We are developing a prognostic model for cognitive development in very preterm infants using advanced MRI scans. To achieve this, we used three types of MRI information: functional connectivity (FC), structural connectivity (SC), and morphometry. Additionally, we incorporated clinical data to enrich the model. This resulted in high-dimensional data with more than 1,000 features for each subject, making model development challenging. Therefore, we needed to perform data dimension reduction.
We selected non-negative matrix factorization (NMF) for feature extraction because it facilitates the identification of statistically redundant subgraphs, allowing for overlapping and flexible co-occurrence of components. NMF’s non-negative constraints also ease the interpretability of the subgraphs as additive, positively contributing elements. We applied NMF separately to the SC and FC graph measures. Prior to modeling with NMF, the morphometry data (which included some variables with negative values) were logarithmically transformed and subsequently subjected to Min-Max scaling to meet the algorithmic assumptions of NMF.
After applying NMF to the SC, FC, and morphometry data separately, the dimensions were reduced to 31 for SC variables, 29 for FC variables, and 26 for morphometry variables. We then added 6 clinical biomarkers, 1 cMRI injury, and age at scan (a total of 94 variables).

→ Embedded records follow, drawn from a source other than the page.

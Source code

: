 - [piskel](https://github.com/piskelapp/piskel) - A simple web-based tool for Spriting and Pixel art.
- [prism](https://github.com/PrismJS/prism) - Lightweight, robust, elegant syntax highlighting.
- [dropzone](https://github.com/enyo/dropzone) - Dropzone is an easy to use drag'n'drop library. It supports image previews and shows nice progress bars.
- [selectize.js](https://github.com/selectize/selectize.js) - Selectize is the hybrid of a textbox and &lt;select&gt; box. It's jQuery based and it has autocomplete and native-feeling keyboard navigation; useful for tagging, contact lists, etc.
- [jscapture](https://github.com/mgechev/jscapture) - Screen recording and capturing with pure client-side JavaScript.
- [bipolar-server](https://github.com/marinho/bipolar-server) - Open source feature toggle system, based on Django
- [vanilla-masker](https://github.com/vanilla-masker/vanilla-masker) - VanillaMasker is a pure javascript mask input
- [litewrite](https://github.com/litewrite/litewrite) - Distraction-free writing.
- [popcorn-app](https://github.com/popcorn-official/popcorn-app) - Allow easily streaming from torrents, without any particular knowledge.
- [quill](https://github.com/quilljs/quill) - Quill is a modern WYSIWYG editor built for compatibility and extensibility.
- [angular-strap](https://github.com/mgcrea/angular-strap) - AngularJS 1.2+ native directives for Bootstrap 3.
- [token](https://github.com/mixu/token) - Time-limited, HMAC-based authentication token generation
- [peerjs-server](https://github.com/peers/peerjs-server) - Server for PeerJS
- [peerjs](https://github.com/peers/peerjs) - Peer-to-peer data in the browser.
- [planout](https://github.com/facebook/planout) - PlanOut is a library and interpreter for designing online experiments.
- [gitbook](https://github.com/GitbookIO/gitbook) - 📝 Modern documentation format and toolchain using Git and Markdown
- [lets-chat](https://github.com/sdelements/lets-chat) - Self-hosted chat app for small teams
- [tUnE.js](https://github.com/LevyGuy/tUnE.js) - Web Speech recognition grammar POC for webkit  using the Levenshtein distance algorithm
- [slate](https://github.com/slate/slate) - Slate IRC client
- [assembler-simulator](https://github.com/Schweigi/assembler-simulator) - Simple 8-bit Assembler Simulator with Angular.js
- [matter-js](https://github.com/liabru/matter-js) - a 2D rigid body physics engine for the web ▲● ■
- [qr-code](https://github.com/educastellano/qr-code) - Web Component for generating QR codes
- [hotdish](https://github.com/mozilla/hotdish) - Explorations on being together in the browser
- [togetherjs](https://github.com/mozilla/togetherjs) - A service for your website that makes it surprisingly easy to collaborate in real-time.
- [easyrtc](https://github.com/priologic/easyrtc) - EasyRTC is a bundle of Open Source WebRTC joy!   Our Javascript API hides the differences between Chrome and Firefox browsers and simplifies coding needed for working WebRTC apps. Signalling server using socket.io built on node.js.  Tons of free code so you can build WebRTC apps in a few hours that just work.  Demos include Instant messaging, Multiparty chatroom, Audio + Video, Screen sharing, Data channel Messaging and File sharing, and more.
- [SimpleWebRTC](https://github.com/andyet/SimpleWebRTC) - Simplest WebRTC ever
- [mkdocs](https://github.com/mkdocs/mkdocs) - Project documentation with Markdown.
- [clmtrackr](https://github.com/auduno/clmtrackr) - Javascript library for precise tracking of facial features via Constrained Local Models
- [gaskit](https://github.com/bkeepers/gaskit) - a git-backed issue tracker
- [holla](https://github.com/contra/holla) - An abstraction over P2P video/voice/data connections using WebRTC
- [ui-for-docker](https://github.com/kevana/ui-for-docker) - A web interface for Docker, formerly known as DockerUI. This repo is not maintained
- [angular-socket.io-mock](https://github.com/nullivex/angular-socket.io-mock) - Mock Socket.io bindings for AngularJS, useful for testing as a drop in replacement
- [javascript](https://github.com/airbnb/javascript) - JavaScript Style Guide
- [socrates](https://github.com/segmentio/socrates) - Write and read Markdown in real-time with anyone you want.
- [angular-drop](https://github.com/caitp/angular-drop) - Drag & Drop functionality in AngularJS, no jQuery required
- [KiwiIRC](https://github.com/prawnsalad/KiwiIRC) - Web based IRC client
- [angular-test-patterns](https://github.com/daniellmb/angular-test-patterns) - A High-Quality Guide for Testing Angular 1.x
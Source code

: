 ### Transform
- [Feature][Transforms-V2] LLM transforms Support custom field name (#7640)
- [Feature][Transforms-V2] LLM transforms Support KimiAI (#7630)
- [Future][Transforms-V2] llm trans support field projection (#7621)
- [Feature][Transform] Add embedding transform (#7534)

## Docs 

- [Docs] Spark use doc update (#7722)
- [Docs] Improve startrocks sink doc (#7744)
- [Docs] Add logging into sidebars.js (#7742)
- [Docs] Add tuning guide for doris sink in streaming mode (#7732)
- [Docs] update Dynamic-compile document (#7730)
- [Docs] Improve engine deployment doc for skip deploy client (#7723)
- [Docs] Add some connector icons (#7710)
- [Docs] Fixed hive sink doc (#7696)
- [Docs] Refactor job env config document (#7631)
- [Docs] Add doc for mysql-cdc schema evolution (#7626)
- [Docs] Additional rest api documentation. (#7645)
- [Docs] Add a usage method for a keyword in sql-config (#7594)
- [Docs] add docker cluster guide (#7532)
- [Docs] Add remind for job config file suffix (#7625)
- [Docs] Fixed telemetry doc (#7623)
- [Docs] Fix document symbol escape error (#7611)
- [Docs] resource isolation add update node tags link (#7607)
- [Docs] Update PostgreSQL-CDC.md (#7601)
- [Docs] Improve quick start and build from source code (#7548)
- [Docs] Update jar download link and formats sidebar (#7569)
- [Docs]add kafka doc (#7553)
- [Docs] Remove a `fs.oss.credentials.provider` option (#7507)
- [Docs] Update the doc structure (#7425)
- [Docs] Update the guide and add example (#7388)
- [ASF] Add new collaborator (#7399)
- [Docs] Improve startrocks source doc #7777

To develop and evaluate the models, we used bootstrap optimism correction validation and kernel-based SVM. For this model, we used the ANOVA kernel. The bootstrap optimism correction evaluation involved the following steps:
- Develop the model M1 using whole data
- Evaluate the performance of M1 using whole data and ascertain the apparent performance (AppPerf).
- Generate a bootstrapped dataset with replacement
- Develop model M2 using bootstrapped dataset (applying the same modeling and predictor selection methods, as in step 1).
- Evaluate M2 using bootstrapped dataset and determine the bootstrap performance (BootPerf).
- Evaluate M2 using whole data and determine the test performance (TestPerf).
- Calculate the optimism (Op) as the difference between the bootstrap performance and test performance: ( Op=BootPerf-TestPerf) .
- Repeat Steps 3 through 7 for nboot times (n=500 ).
Average the estimates of optimism in step 8 and subtract the value from the apparent performance (step 1) to calculate the optimism-corrected performance estimate for all relevant prognostic test properties.
For recalibration this model, we did the following steps:
- Develop and evaluate the Apparent model using Whole data
- Resample the data with replacement to generate the bootstrap data
- Develop and evaluate the bootstrap model using bootstrap data
- Develop and apply the recalibration machine of outcome of bootstrap model
- Evaluate the bootstrap model using whole data to achieve the test outcome.
- Apply the recalibration machine that developed in step 4 on test outcome
- Do the steps 2 to 6 for number of bootstrapping (n=500)
To develop the recalibration machines, we used the following methos:
- Simple linear recalibration
- Piece wise linear recalibration
- Nonlinear recalibration (using Generalized additive models)
- Nonlinear recalibration (using Generalized Linear Models)
- Isotonic recalibration
- Quantile mapping
The calibration plot of this model without recalibration was as bellow:
After applying the above recalibration methods, we got the following results:
Table 1. Comparing slope and intercept of test outcome after recalibration using different methods
method | slope | intercept |
---|---|---|
Simple linear recalibration | 1.37 | -34.43 |
Piece wise linear recalibration | 1.27 | -24.76 |
Nonlinear recalibration (using Generalized additive models) | 1.29 | -27.11 |
Nonlinear recalibration (using Generalized Linear Models) | 1.30 | -27.91 |
Isotonic recalibration | 1.38 | -35.29 |
Quantile mapping | 1.29 | -26.66 |
I wondered if there is a method to improve this recalibration and make the model closer to ideal model (intercept=0 and slope=1)?